For this task, I used `u.data` (ratings) and `u.item` (movie details).

In [2]:
from google.colab import files
import zipfile

# Upload the ml-100k.zip file from your laptop
uploaded = files.upload()

# Extract into a folder named "ml-100k"
with zipfile.ZipFile("ml-100k.zip", "r") as zip_ref:
    zip_ref.extractall("ml-100k")

Saving ml-100k.zip to ml-100k.zip


In [6]:
!ls ml-100k


ml-100k


In [7]:
ratings = pd.read_csv("ml-100k/ml-100k/u.data", sep="\t",
                      names=["user_id", "movie_id", "rating", "timestamp"])

movies = pd.read_csv("ml-100k/ml-100k/u.item", sep="|", encoding="latin-1", header=None,
                     names=["movie_id", "title"], usecols=[0, 1])

data = pd.merge(ratings, movies, on="movie_id")
data.head()


Unnamed: 0,user_id,movie_id,rating,timestamp,title
0,196,242,3,881250949,Kolya (1996)
1,186,302,3,891717742,L.A. Confidential (1997)
2,22,377,1,878887116,Heavyweights (1994)
3,244,51,2,880606923,Legends of the Fall (1994)
4,166,346,1,886397596,Jackie Brown (1997)
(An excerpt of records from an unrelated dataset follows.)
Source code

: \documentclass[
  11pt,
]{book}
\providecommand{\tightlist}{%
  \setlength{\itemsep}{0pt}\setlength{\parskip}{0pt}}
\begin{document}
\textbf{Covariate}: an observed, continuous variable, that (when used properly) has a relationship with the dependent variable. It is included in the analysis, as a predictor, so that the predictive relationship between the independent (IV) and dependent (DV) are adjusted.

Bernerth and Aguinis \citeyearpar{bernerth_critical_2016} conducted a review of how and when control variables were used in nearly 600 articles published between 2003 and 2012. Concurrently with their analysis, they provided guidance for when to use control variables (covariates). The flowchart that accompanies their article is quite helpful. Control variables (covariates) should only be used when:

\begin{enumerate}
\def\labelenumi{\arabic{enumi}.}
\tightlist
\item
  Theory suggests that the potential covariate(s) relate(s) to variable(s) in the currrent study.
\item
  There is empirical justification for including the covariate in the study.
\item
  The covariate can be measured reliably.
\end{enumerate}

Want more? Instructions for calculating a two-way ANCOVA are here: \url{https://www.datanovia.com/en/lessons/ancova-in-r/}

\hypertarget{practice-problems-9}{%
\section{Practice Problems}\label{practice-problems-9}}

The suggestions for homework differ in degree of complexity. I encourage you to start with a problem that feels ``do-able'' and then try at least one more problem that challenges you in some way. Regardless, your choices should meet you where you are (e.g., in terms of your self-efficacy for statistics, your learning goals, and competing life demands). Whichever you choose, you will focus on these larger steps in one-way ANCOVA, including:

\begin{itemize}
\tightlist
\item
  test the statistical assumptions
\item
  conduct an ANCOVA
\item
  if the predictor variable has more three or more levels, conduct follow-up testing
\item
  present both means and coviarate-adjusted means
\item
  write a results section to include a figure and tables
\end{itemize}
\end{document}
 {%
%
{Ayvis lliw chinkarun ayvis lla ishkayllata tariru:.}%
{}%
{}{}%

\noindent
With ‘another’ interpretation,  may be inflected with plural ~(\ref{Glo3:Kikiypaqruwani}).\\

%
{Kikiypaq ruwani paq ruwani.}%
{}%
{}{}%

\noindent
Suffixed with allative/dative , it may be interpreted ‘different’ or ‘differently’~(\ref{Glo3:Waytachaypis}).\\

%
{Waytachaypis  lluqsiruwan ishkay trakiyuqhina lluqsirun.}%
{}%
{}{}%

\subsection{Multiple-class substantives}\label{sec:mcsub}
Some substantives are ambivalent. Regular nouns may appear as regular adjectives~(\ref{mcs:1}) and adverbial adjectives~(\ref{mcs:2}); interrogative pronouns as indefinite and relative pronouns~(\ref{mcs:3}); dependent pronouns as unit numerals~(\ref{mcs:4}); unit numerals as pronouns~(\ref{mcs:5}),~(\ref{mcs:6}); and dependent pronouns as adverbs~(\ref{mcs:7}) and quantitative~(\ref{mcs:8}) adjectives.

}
## Step 3: Split Data and Create Matrics
I split the dataset into training and test sets, then created user-item matrices using pivot_table to organize ratings with users as rows and movie IDs as columns for both sets.

In [9]:
train_data, test_data = train_test_split(data, test_size=0.2, random_state=42)

# Create user-item matrices using movie_id
train_matrix = train_data.pivot_table(index="user_id", columns="movie_id", values="rating")
test_matrix = test_data.pivot_table(index="user_id", columns="movie_id", values="rating")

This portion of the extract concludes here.